An Orphan Drug designation is granted to drugs or biologics intended to treat patients with rare diseases or conditions, affecting less than 200,000 Americans. Because it can sometimes be difficult to develop drugs for rare conditions, the Orphan Drug program offers incentives for drug development, such as 7 years of market exclusivity (once approved), fee waivers, tax credits, and increased FDA regulatory assistance. In a recent press release, biopharmaceutical company TRACON Pharmaceuticals (“TRACON”) shared that its therapy envafolimab (KN035), designed to treat patients with soft tissue sarcoma, was granted Orphan Drug designation.

Envafolimab

So what is envafolimab? According to TRACON, the therapy is:

a novel, single-domain PD-L1 antibody that is administered by subcutaneous injection without the need for an adjuvant.

The Orphan Drug designation hinged upon an amended application with Phase 1 clinical trial data. From this trial, researchers determined that:

• Patients from the trial experienced sustained, durable responses over a 6-month period.
• Altogether, envafolimab showed a 40% response rate. Compared to the 42% response rate of Tecentriq, the current standard-of-care in regards to PD-L1 antibody treatment, this is incredibly promising.
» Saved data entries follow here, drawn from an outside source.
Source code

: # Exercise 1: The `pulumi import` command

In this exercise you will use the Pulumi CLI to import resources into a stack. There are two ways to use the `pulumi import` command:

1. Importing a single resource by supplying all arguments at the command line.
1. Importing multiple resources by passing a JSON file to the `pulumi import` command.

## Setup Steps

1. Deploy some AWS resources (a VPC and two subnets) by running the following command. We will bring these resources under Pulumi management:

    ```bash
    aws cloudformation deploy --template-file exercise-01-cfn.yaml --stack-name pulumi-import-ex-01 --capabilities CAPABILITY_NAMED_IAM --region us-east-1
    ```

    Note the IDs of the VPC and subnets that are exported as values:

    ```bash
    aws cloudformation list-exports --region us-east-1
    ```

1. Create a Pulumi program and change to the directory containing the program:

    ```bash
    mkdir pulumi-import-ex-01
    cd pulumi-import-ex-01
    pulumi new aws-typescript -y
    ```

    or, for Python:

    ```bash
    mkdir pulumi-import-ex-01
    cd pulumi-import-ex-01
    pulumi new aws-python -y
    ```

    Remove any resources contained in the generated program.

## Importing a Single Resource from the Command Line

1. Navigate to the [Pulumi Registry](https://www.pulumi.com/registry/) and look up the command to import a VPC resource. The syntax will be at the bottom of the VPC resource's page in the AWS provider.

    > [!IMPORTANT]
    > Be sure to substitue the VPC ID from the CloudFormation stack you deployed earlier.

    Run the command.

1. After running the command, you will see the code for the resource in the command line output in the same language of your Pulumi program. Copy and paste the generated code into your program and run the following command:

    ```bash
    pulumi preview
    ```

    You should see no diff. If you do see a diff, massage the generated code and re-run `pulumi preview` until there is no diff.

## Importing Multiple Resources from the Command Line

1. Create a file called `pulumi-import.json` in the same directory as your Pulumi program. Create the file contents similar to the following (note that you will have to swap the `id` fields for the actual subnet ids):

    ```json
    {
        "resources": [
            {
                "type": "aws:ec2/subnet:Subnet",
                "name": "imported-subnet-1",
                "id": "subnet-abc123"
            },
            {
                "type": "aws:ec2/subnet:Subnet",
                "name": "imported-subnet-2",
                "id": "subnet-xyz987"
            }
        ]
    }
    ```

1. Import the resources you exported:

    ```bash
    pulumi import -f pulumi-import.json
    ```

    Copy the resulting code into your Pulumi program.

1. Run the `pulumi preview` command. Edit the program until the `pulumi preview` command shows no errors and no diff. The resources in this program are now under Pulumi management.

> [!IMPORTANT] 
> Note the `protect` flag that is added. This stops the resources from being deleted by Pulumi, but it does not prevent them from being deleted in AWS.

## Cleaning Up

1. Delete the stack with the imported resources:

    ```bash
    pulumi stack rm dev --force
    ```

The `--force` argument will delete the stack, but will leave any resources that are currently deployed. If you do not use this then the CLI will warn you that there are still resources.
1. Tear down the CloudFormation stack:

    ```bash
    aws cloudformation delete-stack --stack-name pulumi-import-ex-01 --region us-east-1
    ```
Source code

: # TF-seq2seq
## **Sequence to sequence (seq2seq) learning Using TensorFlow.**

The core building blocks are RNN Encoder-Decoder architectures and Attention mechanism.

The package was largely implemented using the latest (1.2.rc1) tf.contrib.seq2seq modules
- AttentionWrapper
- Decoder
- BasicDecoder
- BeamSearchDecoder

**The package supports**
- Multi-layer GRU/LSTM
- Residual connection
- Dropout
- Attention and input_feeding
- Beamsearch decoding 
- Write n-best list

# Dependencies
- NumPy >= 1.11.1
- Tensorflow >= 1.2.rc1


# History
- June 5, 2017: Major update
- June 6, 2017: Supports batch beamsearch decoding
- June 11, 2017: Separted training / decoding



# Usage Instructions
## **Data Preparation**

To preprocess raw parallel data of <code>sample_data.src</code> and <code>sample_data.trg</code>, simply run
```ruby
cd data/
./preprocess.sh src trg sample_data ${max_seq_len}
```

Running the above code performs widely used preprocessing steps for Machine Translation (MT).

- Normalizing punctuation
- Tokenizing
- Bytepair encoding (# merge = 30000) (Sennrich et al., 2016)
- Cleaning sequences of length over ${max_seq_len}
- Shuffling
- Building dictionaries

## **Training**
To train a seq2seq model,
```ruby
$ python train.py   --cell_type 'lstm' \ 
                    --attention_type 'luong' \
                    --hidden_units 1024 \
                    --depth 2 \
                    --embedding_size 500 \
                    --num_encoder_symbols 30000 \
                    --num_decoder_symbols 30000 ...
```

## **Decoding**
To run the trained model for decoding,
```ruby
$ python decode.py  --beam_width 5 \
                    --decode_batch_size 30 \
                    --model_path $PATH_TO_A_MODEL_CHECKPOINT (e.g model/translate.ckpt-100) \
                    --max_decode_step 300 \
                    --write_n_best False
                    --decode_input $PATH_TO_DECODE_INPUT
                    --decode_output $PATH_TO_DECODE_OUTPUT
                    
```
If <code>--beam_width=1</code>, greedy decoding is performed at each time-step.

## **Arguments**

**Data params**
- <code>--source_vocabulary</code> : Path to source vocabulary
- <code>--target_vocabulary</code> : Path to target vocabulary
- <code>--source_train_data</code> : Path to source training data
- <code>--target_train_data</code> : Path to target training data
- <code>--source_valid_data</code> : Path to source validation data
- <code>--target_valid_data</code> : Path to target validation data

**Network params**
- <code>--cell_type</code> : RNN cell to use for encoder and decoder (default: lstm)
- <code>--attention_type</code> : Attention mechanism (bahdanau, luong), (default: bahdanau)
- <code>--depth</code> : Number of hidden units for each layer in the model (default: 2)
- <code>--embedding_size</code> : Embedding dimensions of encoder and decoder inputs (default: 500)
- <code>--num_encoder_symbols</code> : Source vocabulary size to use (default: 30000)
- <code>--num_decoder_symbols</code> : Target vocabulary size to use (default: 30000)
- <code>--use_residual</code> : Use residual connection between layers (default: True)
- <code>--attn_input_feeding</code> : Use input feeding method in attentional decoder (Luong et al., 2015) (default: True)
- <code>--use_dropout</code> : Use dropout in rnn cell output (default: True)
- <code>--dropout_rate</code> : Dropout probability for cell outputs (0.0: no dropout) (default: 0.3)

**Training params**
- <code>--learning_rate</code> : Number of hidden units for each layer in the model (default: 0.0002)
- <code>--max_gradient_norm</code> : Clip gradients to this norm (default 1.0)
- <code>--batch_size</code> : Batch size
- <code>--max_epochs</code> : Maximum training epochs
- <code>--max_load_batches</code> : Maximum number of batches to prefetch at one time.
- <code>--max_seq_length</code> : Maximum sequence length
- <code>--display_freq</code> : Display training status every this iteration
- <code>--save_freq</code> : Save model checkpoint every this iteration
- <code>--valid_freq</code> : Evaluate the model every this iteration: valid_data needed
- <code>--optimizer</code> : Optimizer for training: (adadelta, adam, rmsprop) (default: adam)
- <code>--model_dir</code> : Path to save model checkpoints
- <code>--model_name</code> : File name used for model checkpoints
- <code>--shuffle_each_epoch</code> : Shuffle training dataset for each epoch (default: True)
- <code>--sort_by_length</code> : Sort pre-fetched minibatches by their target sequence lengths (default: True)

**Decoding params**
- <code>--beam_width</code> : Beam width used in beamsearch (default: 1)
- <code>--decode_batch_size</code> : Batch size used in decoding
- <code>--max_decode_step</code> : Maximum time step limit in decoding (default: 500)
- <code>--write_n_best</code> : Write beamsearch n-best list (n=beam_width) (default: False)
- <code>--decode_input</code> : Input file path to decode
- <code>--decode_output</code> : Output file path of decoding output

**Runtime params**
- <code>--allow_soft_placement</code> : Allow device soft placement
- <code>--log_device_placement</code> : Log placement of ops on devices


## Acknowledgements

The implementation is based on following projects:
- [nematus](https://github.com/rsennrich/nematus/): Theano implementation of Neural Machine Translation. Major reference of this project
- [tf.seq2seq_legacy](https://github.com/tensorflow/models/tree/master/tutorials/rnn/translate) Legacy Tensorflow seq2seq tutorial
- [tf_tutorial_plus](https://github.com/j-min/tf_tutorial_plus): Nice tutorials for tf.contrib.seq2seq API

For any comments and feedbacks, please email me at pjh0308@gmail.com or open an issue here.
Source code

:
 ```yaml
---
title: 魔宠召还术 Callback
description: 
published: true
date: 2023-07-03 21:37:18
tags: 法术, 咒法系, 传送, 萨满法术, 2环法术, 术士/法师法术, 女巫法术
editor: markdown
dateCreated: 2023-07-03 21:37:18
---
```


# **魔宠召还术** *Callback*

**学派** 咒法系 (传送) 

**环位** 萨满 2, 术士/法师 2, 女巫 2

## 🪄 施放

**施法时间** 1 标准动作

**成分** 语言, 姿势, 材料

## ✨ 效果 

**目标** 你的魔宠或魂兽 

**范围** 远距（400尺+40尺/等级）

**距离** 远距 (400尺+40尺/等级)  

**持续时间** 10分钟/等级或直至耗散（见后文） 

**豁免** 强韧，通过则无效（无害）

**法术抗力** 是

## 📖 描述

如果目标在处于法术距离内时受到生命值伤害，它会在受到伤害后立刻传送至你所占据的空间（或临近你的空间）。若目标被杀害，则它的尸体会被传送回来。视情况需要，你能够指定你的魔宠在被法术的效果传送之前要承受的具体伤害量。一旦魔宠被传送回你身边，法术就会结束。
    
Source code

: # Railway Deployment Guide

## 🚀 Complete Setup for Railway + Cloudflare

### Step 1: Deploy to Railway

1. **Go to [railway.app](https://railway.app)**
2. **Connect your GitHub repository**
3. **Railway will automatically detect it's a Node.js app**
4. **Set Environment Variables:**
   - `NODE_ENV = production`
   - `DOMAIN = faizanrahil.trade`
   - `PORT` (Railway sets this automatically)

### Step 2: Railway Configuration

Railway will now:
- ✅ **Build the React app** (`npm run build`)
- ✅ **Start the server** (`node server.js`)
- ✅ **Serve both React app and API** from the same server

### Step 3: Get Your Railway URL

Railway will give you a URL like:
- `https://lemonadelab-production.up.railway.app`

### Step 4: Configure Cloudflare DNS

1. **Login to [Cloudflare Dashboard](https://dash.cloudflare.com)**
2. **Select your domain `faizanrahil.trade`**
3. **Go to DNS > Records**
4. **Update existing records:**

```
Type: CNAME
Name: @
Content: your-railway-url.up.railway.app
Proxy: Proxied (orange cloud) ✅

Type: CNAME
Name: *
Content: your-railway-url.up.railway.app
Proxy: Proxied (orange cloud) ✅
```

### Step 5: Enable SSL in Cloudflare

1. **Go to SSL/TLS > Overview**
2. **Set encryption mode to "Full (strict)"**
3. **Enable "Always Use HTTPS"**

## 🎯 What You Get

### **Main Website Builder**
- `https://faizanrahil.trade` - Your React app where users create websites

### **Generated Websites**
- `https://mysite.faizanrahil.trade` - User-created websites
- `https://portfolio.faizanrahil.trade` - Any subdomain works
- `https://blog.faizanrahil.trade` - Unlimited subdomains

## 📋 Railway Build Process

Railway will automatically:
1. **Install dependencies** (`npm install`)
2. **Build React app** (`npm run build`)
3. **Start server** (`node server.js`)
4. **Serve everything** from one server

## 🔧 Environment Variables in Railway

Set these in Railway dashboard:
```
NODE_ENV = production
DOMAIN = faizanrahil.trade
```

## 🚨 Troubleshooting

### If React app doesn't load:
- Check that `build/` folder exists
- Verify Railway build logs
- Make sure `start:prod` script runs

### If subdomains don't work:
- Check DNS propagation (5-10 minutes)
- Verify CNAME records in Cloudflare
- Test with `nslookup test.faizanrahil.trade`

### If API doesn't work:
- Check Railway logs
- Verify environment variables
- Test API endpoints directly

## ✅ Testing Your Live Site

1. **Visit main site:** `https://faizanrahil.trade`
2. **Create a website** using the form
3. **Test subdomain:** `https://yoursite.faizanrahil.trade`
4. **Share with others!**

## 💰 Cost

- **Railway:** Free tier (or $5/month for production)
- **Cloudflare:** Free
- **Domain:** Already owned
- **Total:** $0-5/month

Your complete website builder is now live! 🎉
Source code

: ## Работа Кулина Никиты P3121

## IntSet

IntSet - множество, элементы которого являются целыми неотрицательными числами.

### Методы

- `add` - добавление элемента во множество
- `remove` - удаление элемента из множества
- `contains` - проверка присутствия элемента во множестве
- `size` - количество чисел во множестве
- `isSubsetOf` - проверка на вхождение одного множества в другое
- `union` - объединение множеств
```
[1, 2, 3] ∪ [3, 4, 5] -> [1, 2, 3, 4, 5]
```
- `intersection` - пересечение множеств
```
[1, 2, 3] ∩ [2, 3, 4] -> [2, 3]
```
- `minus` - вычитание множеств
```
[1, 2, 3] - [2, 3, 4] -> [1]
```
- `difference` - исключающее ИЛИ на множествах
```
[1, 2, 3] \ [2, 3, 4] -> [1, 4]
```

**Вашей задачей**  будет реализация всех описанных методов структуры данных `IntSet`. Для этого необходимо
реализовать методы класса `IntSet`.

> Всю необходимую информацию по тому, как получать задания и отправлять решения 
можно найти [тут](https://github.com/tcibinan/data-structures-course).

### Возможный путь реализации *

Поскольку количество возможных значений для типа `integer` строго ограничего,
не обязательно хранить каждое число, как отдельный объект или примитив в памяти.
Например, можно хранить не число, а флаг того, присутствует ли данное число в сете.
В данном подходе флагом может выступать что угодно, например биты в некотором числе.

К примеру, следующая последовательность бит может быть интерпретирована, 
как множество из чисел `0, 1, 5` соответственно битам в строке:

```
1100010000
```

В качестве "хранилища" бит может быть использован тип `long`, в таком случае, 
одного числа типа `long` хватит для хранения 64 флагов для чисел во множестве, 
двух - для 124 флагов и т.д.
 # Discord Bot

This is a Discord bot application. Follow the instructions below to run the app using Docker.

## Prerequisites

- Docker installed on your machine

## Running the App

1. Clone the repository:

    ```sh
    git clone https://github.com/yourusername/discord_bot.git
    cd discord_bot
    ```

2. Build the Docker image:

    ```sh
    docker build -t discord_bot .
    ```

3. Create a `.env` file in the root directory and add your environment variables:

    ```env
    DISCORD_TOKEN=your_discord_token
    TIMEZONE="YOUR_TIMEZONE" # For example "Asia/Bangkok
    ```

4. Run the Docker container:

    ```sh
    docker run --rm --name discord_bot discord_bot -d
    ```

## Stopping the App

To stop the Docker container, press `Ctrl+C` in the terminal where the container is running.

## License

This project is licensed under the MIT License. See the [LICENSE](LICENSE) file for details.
Thus far, envafolimab has been evaluated in a number of Phase 2 and Phase 3 clinical trials. One such trial is the Phase 2 ENVASARC trial, which is evaluating envafolimab as a monotherapy and in conjunction with ipililumab for patients with undifferentiated pleomorphic sarcoma or myxofibrosarcoma. Altogether, 160 patients will enroll. During the trial, patients will receive either envafolimab or envafolimab with Yervoy.

An additional Phase 3 trial is being held in China and is sponsored by Alphamab Oncology (“Alphamab”) and biopharmaceutical company 3D Medicines, both partners of TRACON. Finally, these companies also submitted a New Drug Application (NDA) in China which was granted Priority Review status in January 2021.